魔法科高校の劣等生 殺人特化魔法師の暴走 (凍結) 作:tsrg
達也は山下埠頭で柳達と合流し、帰投していた。道中、ふと風間から通信が入る。
『特尉、改めて確認を行うが先ほどの男は四葉の人間なのだな』
「えぇ、そうですが」
『特尉の意見を聞きたい。あの魔法、戦略級になり得ると思うか?』
戦略級になり得る、それが意味するのは、その魔法が一度の発動で一艦隊を葬りさることが出来るという事だ。その質問に達也は
「...えぇ、叔母上と以前連絡を取った時に、彼の魔法力の高さについては聞いています。十分に戦略級魔法となり得るかと思いますが」
『...貴官の叔母君は、君に続き彼を軍属にすることを了承すると思うか』
「自分が此処にいる限りはありえないでしょう」
『この件が終われば、一度貴官の叔母君とは連絡をとるつもりだ。彼を放置しておくことは出来ない』
「自分がこれから
『...仕方がない。最低でも私用を控えるよう約束を取り付けなければならない。先程旅団長とも連絡を取り、そう結論が出た』
「自分からは何も言えませんし、出来る事もありません。健闘を祈ります」
『そうか...』
今回の件は下手を打てば四葉と軍との抗争に発展する。薄情に思えるかもしれないが、達也はそう言うしかなかった。
一方その頃、黒河は
「クローリンデトネーションは想定通りの威力を発揮した」
『そう、ご苦労様』
「と言っても、もう大体の情報は掴んでたんだろ?ったく気味が悪い」
黒河はそう毒づく。しかし真夜はそれをスルーして
『それでもう一つの魔法の方は』
「そっちも言う必要ねぇだろ、中性子分散の方も、後処理含めて異常なしだ」
『こっちも、全てを把握出来る訳じゃないのよ?それにしても、私の流星群の他にも間接的な物質の構造への干渉を引き起こせる魔法が作れるなんて、やっぱり貴方を四葉に引き込んで良かったわ』
「そっちはどうでもいい。それより問題はクローリンデトネーションの方だろ。今回は威力を抑えたが、戦略級の威力を出せることは確実に気付かれたぞ。一体どうする気だ」
物質の構造に間接的であっても干渉が出来る。黒河は、このことの凄さを全く認識していない様子だ。

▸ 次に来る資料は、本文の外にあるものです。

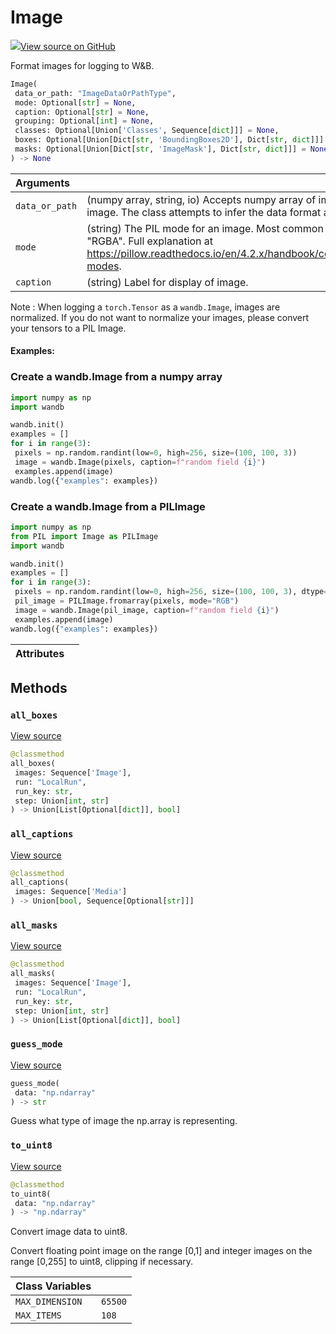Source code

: # Image



[![](https://www.tensorflow.org/images/GitHub-Mark-32px.png)View source on GitHub](https://www.github.com/wandb/client/tree/9f1a662d681e96387ebf650900aef8f19703b575/wandb/sdk/data_types/image.py#L64-L655)



Format images for logging to W&B.

```python
Image(
 data_or_path: "ImageDataOrPathType",
 mode: Optional[str] = None,
 caption: Optional[str] = None,
 grouping: Optional[int] = None,
 classes: Optional[Union['Classes', Sequence[dict]]] = None,
 boxes: Optional[Union[Dict[str, 'BoundingBoxes2D'], Dict[str, dict]]] = None,
 masks: Optional[Union[Dict[str, 'ImageMask'], Dict[str, dict]]] = None
) -> None
```





| Arguments | |
| :--- | :--- |
| `data_or_path` | (numpy array, string, io) Accepts numpy array of image data, or a PIL image. The class attempts to infer the data format and converts it. |
| `mode` | (string) The PIL mode for an image. Most common are "L", "RGB", "RGBA". Full explanation at https://pillow.readthedocs.io/en/4.2.x/handbook/concepts.html#concept-modes. |
| `caption` | (string) Label for display of image. |


Note : When logging a `torch.Tensor` as a `wandb.Image`, images are normalized. If you do not want to normalize your images, please convert your tensors to a PIL Image.

#### Examples:

### Create a wandb.Image from a numpy array

```python
import numpy as np
import wandb

wandb.init()
examples = []
for i in range(3):
 pixels = np.random.randint(low=0, high=256, size=(100, 100, 3))
 image = wandb.Image(pixels, caption=f"random field {i}")
 examples.append(image)
wandb.log({"examples": examples})
```

### Create a wandb.Image from a PILImage

```python
import numpy as np
from PIL import Image as PILImage
import wandb

wandb.init()
examples = []
for i in range(3):
 pixels = np.random.randint(low=0, high=256, size=(100, 100, 3), dtype=np.uint8)
 pil_image = PILImage.fromarray(pixels, mode="RGB")
 image = wandb.Image(pil_image, caption=f"random field {i}")
 examples.append(image)
wandb.log({"examples": examples})
```




| Attributes | |
| :--- | :--- |



## Methods

### `all_boxes`



[View source](https://www.github.com/wandb/client/tree/9f1a662d681e96387ebf650900aef8f19703b575/wandb/sdk/data_types/image.py#L576-L597)

```python
@classmethod
all_boxes(
 images: Sequence['Image'],
 run: "LocalRun",
 run_key: str,
 step: Union[int, str]
) -> Union[List[Optional[dict]], bool]
```




### `all_captions`



[View source](https://www.github.com/wandb/client/tree/9f1a662d681e96387ebf650900aef8f19703b575/wandb/sdk/data_types/image.py#L599-L603)

```python
@classmethod
all_captions(
 images: Sequence['Media']
) -> Union[bool, Sequence[Optional[str]]]
```




### `all_masks`



[View source](https://www.github.com/wandb/client/tree/9f1a662d681e96387ebf650900aef8f19703b575/wandb/sdk/data_types/image.py#L553-L574)

```python
@classmethod
all_masks(
 images: Sequence['Image'],
 run: "LocalRun",
 run_key: str,
 step: Union[int, str]
) -> Union[List[Optional[dict]], bool]
```




### `guess_mode`



[View source](https://www.github.com/wandb/client/tree/9f1a662d681e96387ebf650900aef8f19703b575/wandb/sdk/data_types/image.py#L440-L452)

```python
guess_mode(
 data: "np.ndarray"
) -> str
```

Guess what type of image the np.array is representing.


### `to_uint8`



[View source](https://www.github.com/wandb/client/tree/9f1a662d681e96387ebf650900aef8f19703b575/wandb/sdk/data_types/image.py#L454-L477)

```python
@classmethod
to_uint8(
 data: "np.ndarray"
) -> "np.ndarray"
```

Convert image data to uint8.

Convert floating point image on the range [0,1] and integer images on the range
[0,255] to uint8, clipping if necessary.





| Class Variables | |
| :--- | :--- |
| `MAX_DIMENSION` | `65500` |
| `MAX_ITEMS` | `108` |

『それに関しては、こちらに任せて頂戴。うまく纏めておくわ』
「おいおい、まさか軍に売り飛ばす気じゃあねぇだろうな」
『そんなバカなことはしないわよ。貴方が居なくなれば、それは四葉にとっての損失となるのだから』
「どうだかな、今回の2つの魔法だって起動式はそっちも持ってる。俺を切り捨てることにそれ程のデメリットがあるとは思えないんだが...まぁいい。暫く休暇をくれ、疲れた。」
『えぇ、後は暫く好きにして頂戴』
通話が終わって、黒河は思わず溜め息をついた。